No compromise on integrity

Mr Tom Sitati during the interview at Fairview Hotel on March 26, 2013. Photo/FILE

What you need to know:

  • Confidentiality is very important because people tell you where they want to go. If such information got in the wrong hands, it could bring down an organisation

After an unexpected brush with brand as a subject while preparing for a job interview as group marketing manager for Davis & Shirtliff Group in 2002, Tom Sitati got hooked.

He couldn’t put the books down. He kept going, long after he had clinched the job, and soon he found himself forming a think tank on the subject.

In 2006, he started preaching branding to all who cared to listen, and that was the precursor to setting up Brand Integrated Consulting, the strategic advisory firm he runs today in Nairobi together with two partners.

The company delivers strategic branding to other companies, the job being to turn around organisations from blandness to successful ones in all form and shapes. This may involve name creation, brand strategy, logo design, product strategy, and product design as well as brand internalisation for all staff.

Sitati has two books on the topic. He also contributes articles to magazines and newspapers. His passion for branding appears cemented.

Thanks to all the efforts, in November this year, he won the Africa Brand Leadership Award for 2013 during the Brand Leadership Awards convened by the India-Africa Summit in Mauritius.

But what exactly is this brand thing he is so much into?

Mr Sitati explains through what his firm does — crafting brands and helping clients to clearly outline how they want to be perceived by the market so that they are attractive, not just from their outlook but also from their culture.

“A brand strategy is not just about communication. It’s about the whole organisation. For instance, if your objective is for your brand to be about speed and sufficiency, everybody has to be speedy and efficient. It cuts right across the entire organisation, meaning that you have to help it change their processes, systems and behaviour in order to exhibit the desired image towards clients,” says Sitati.

Because the approach is holistic to ensure the solutions impact on the organisational goals, it involves in-depth research to understand the brand and business.

Brand consultants thus, have to conduct an organisational audit to determine the prevailing situation. This goes deeper than just looking at how their marketing is doing.

Sometimes it is necessary to work with consultants with expertise in specific fields, ranging from financial, HR, management and so on.

This is important because a brand consultant has to understand the whole organisation to clarify its positioning and work out a strategy for the new brand.

Given this, integrity is key to what a brand consultant does. In the process of their work, brand consultants get access to the deepest secrets of the client organisation to be able to create credible brands. 

“Confidentiality is extremely important because people tell you where they want to go. If such information got in the wrong hands, it could bring down the entire organisation. Integrity encompasses all other virtues that must go with the job,” says Sitati.

Brand consultants don’t just suggest what the client needs to do, but rather design the brand along with an accompanying manual to ensure execution is consistent across all applications.

“We audit to understand. After that we work on development of the strategy of the brand. Then it has to be implemented and measured to ensure that it actually works,” Sitati explains.

Brands, he continues, are about capturing people’s hearts and minds. And to do that, you need to be creative and imaginative. Most importantly, you must be practical.

People must connect with the brand. For that to happen, you have to understand their social make up. If you don’t, you might have a brilliant product but people will just look at it.

You must also understand people in a very deep way. You need to know their motivation for the way they behave and buy, and link that to what the client sells. That is the only way you are able to produce something that people will connect to.

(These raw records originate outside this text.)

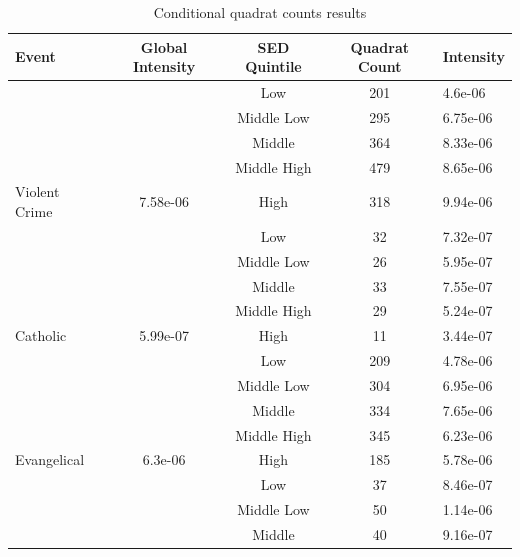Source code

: \documentclass[smallextended]{svjour3}       %
\begin{document}
\begin{table}

\caption{\label{tab:table-counts-intensity-summary}\label{tab:quadrat-count-results}Conditional quadrat counts results}
\centering
\begin{tabular}[t]{lcccl}
\toprule
Event & Global Intensity & SED Quintile & Quadrat Count & Intensity\\
\midrule
 &  & Low & 201 & 4.6e-06\\

 &  & Middle Low & 295 & 6.75e-06\\

 &  & Middle & 364 & 8.33e-06\\

 &  & Middle High & 479 & 8.65e-06\\

\multirow{-5}{*}{\raggedright\arraybackslash Violent Crime} & \multirow{-5}{*}{\centering\arraybackslash 7.58e-06} & High & 318 & 9.94e-06\\
\cmidrule{1-5}
 &  & Low & 32 & 7.32e-07\\

 &  & Middle Low & 26 & 5.95e-07\\

 &  & Middle & 33 & 7.55e-07\\

 &  & Middle High & 29 & 5.24e-07\\

\multirow{-5}{*}{\raggedright\arraybackslash Catholic} & \multirow{-5}{*}{\centering\arraybackslash 5.99e-07} & High & 11 & 3.44e-07\\
\cmidrule{1-5}
 &  & Low & 209 & 4.78e-06\\

 &  & Middle Low & 304 & 6.95e-06\\

 &  & Middle & 334 & 7.65e-06\\

 &  & Middle High & 345 & 6.23e-06\\

\multirow{-5}{*}{\raggedright\arraybackslash Evangelical} & \multirow{-5}{*}{\centering\arraybackslash 6.3e-06} & High & 185 & 5.78e-06\\
\cmidrule{1-5}
 &  & Low & 37 & 8.46e-07\\

 &  & Middle Low & 50 & 1.14e-06\\

 &  & Middle & 40 & 9.16e-07\\


\end{tabular}
\end{table}
\end{document}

To serve diverse customers effectively as a brand adviser, you must also be well rounded in terms of your world view and be open-minded and inquisitive to understand what is happening behind the scenes.

So, what does one study?

In addition to his degree in architecture, Sitati has a diploma in marketing from the Marketing Society of Kenya and a Masters degree in New Media and Society from the University of Leicester (UK).

If you want to join his field, he advises, you have no option than to embrace new media because that is where the world in headed.

The only hurdle would be that there are not institutions to cover the course in its entirety.     

And you shouldn’t worry if you are already in a different career trajectory. Sitati believes it might have helped that he was a mixed bag of backgrounds, having studied and gained experience in both architecture and marketing.

“A lot of what I know (about brand) is actually self-taught. It is not as regimented as your regular professions like medicine or law,” says the brand expert, who sits on the Global Advisory Board of the World Brand Congress.

Sitati sees brand strategy becoming a way of life in the not-so-distant future as more people understand what they are doing. In short, there is potential for growth here. And the returns, he admits, are handsome.